◆ Work order
Which of the lines in the listing that follows hold "default"? Pull each one out.

◆ Records for processing
== Segment start ==
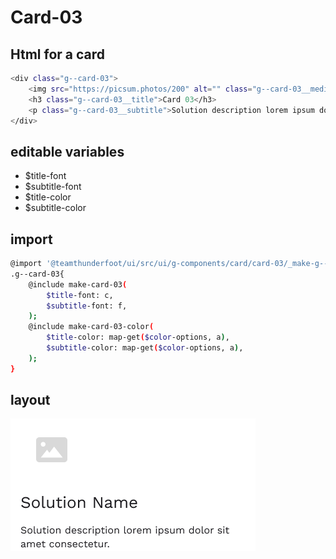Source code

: # Card-03

## Html for a card

```sh
<div class="g--card-03">
    <img src="https://picsum.photos/200" alt="" class="g--card-03__media">
    <h3 class="g--card-03__title">Card 03</h3>
    <p class="g--card-03__subtitle">Solution description lorem ipsum dolor sit amet consectetur.</p>
</div>
```

## editable variables
- $title-font
- $subtitle-font
- $title-color
- $subtitle-color


## import
```sh
@import '@teamthunderfoot/ui/src/ui/g-components/card/card-03/_make-g--card-03';
.g--card-03{
    @include make-card-03(
        $title-font: c,
        $subtitle-font: f,
    );
    @include make-card-03-color(
        $title-color: map-get($color-options, a),
        $subtitle-color: map-get($color-options, a),
    );
}
```

## layout
![alt text][card-03]

[card-03]: /src/img/global-components/card/card-03.png 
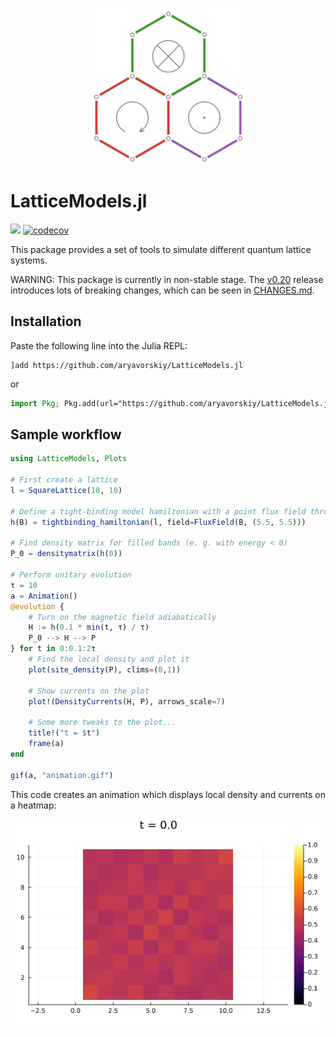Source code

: <p align="center"><img src="docs/src/assets/logo.svg" width="250" /></p>

# LatticeModels.jl
[![](https://img.shields.io/badge/docs-latest-blue.svg)](https://aryavorskiy.github.io/LatticeModels.jl/)
[![codecov](https://codecov.io/gh/aryavorskiy/LatticeModels.jl/branch/master/graph/badge.svg?token=KQN77BL9UV)](https://codecov.io/gh/aryavorskiy/LatticeModels.jl)

This package provides a set of tools to simulate different quantum lattice systems.

WARNING: This package is currently in non-stable stage. The [v0.20](https://github.com/aryavorskiy/LatticeModels.jl/releases/tag/v0.20.0) release introduces lots of breaking changes, which can be seen in [CHANGES.md](CHANGES.md).

## Installation

Paste the following line into the Julia REPL:
```
]add https://github.com/aryavorskiy/LatticeModels.jl
```
or
```julia
import Pkg; Pkg.add(url="https://github.com/aryavorskiy/LatticeModels.jl")
```

## Sample workflow

```julia
using LatticeModels, Plots

# First create a lattice
l = SquareLattice(10, 10)

# Define a tight-binding model hamiltonian with a point flux field through point (5.5, 5.5)
h(B) = tightbinding_hamiltonian(l, field=FluxField(B, (5.5, 5.5)))

# Find density matrix for filled bands (e. g. with energy < 0)
P_0 = densitymatrix(h(0))

# Perform unitary evolution
τ = 10
a = Animation()
@evolution {
    # Turn on the magnetic field adiabatically
    H := h(0.1 * min(t, τ) / τ)
    P_0 --> H --> P
} for t in 0:0.1:2τ
    # Find the local density and plot it
    plot(site_density(P), clims=(0,1))

    # Show currents on the plot
    plot!(DensityCurrents(H, P), arrows_scale=7)

    # Some more tweaks to the plot...
    title!("t = $t")
    frame(a)
end

gif(a, "animation.gif")
```

This code creates an animation which displays local density and currents on a heatmap:

![](animation.gif)
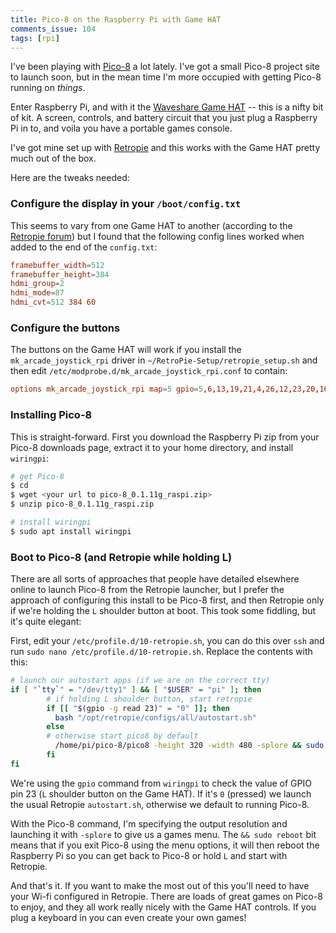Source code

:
 ```yaml
---
title: Pico-8 on the Raspberry Pi with Game HAT
comments_issue: 104
tags: [rpi]
---
```


I've been playing with [Pico-8](https://www.lexaloffle.com/pico-8.php) a lot lately. I've got a small Pico-8 project site to launch soon, but in the mean time I'm more occupied with getting Pico-8 running on _things_.

<!-- more -->

Enter Raspberry Pi, and with it the [Waveshare Game HAT](https://www.waveshare.com/wiki/Game_HAT) -- this is a nifty bit of kit. A screen, controls, and battery circuit that you just plug a Raspberry Pi in to, and voila you have a portable games console.

I've got mine set up with [Retropie](https://retropie.org.uk/) and this works with the Game HAT pretty much out of the box.

Here are the tweaks needed:

### Configure the display in your `/boot/config.txt`

This seems to vary from one Game HAT to another (according to the [Retropie forum](https://retropie.org.uk/forum/topic/20308/waveshare-game-hat-thoughts/9)) but I found that the following config lines worked when added to the end of the `config.txt`:

```conf
framebuffer_width=512
framebuffer_height=384
hdmi_group=2
hdmi_mode=87
hdmi_cvt=512 384 60
```

### Configure the buttons

The buttons on the Game HAT will work if you install the `mk_arcade_joystick_rpi` driver in `~/RetroPie-Setup/retropie_setup.sh` and then edit `/etc/modprobe.d/mk_arcade_joystick_rpi.conf` to contain:

```conf
options mk_arcade_joystick_rpi map=5 gpio=5,6,13,19,21,4,26,12,23,20,16,18
```

### Installing Pico-8

This is straight-forward. First you download the Raspberry Pi zip from your Pico-8 downloads page, extract it to your home directory, and install `wiringpi`:

```bash
# get Pico-8
$ cd
$ wget <your url to pico-8_0.1.11g_raspi.zip>
$ unzip pico-8_0.1.11g_raspi.zip

# install wiringpi
$ sudo apt install wiringpi
```
### Boot to Pico-8 (and Retropie while holding L)

There are all sorts of approaches that people have detailed elsewhere online to launch Pico-8 from the Retropie launcher, but I prefer the approach of configuring this install to be Pico-8 first, and then Retropie only if we're holding the `L` shoulder button at boot. This took some fiddling, but it's quite elegant:

First, edit your `/etc/profile.d/10-retropie.sh`, you can do this over `ssh` and run `sudo nano /etc/profile.d/10-retropie.sh`. Replace the contents with this:

```bash
# launch our autostart apps (if we are on the correct tty)
if [ "`tty`" = "/dev/tty1" ] && [ "$USER" = "pi" ]; then
        # if holding L shoulder button, start retropie
        if [[ "$(gpio -g read 23)" = "0" ]]; then
          bash "/opt/retropie/configs/all/autostart.sh"
        else
        # otherwise start pico8 by default
          /home/pi/pico-8/pico8 -height 320 -width 480 -splore && sudo reboot
        fi
fi
```

We're using the `gpio` command from `wiringpi` to check the value of GPIO pin 23 (`L` shoulder button on the Game HAT). If it's `0` (pressed) we launch the usual Retropie `autostart.sh`, otherwise we default to running Pico-8.

With the Pico-8 command, I'm specifying the output resolution and launching it with `-splore` to give us a games menu. The `&& sudo reboot` bit means that if you exit Pico-8 using the menu options, it will then reboot the Raspberry Pi so you can get back to Pico-8 or hold `L` and start with Retropie.


And that's it. If you want to make the most out of this you'll need to have your Wi-fi configured in Retropie. There are loads of great games on Pico-8 to enjoy, and they all work really nicely with the Game HAT controls. If you plug a keyboard in you can even create your own games!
== Segment end ==
◆ Solution for this exercise
        # otherwise start pico8 by default
We're using the `gpio` command from `wiringpi` to check the value of GPIO pin 23 (`L` shoulder button on the Game HAT). If it's `0` (pressed) we launch the usual Retropie `autostart.sh`, otherwise we default to running Pico-8.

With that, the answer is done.